AI models are trained on large datasets to make predictions, but they can sometimes “hallucinate,” meaning they produce false or inaccurate statements. This often happens due to incomplete or biased training data.
Jesse Kommandeur, a strategic analyst at the Hague Centre for Strategic Studies, likens it to baking a cake without a full recipe—where you rely on past experiences to make educated guesses. Sometimes the result is good, but other times it fails.
“The AI is essentially trying to ‘bake’ the final output (like a text or decision) using the incomplete ‘recipes’ it has learned,” Kommandeur explained in an email.
There have been several high-profile instances where AI chatbots have given false or misleading answers. For example, some lawyers submitted fake legal cases after using AI models, and earlier this year, Google’s AI summaries were found to provide inaccurate information.

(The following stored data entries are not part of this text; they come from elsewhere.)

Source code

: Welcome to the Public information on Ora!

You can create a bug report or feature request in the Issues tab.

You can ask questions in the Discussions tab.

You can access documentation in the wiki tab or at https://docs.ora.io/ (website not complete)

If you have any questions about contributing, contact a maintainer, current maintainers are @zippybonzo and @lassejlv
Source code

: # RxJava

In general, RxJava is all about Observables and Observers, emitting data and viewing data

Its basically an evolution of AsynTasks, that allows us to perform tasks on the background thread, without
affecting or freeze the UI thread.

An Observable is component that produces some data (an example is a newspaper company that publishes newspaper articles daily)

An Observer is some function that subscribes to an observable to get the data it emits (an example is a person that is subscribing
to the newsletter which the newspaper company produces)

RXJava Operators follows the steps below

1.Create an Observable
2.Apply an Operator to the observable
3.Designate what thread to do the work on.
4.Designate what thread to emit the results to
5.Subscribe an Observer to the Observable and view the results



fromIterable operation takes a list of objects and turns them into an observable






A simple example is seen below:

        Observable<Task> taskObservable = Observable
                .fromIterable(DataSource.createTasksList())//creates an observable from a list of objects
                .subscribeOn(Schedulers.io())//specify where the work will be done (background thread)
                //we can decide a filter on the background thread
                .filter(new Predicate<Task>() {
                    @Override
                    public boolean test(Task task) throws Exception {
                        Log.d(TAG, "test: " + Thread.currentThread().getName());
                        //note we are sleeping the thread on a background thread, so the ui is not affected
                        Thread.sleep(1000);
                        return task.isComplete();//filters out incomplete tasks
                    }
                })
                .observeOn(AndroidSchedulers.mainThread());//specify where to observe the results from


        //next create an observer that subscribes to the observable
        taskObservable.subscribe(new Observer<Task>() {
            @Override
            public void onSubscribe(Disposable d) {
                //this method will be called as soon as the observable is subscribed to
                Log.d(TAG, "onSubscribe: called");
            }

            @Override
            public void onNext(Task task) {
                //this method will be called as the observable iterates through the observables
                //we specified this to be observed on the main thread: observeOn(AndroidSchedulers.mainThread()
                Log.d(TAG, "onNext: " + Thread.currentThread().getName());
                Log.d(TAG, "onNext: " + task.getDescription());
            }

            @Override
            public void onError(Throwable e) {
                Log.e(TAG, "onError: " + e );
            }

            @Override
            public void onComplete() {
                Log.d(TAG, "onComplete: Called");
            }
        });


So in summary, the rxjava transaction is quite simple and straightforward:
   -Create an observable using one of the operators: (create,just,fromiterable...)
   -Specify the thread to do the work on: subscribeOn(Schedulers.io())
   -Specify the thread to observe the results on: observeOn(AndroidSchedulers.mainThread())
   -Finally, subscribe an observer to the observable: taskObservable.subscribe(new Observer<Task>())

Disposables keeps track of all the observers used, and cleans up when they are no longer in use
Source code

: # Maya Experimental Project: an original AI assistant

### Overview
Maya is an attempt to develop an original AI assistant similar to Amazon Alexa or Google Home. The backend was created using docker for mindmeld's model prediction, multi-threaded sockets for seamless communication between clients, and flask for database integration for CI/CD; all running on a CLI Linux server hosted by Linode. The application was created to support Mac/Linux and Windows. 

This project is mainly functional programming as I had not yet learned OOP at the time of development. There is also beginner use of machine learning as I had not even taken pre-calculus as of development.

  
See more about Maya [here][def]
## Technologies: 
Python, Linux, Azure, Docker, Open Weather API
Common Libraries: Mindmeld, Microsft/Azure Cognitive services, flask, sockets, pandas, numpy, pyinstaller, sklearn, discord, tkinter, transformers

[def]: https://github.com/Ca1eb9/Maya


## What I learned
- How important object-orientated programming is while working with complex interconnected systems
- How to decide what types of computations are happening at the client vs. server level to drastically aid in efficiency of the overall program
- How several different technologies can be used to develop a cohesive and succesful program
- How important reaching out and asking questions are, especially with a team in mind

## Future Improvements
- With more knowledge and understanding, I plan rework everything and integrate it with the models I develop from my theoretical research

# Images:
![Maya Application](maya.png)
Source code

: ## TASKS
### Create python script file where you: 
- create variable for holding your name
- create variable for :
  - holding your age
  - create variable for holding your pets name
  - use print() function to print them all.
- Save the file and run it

A 2023 analysis by the company Vectara revealed that AI models hallucinated between 3% and 27% of the time, depending on the tool. Additionally, the non-profit Democracy Reporting International warned ahead of the European elections that none of the most popular chatbots delivered “reliably trustworthy” answers to election-related questions Microsoft’s AI.
Could this new tool address the issue of hallucinations?
“Generative AI doesn’t truly reflect, plan, or think; it simply responds sequentially to inputs. We’ve seen the limitations of this approach,” said Vasant Dhar, a professor at New York University’s Stern School of Business and Center for Data Science.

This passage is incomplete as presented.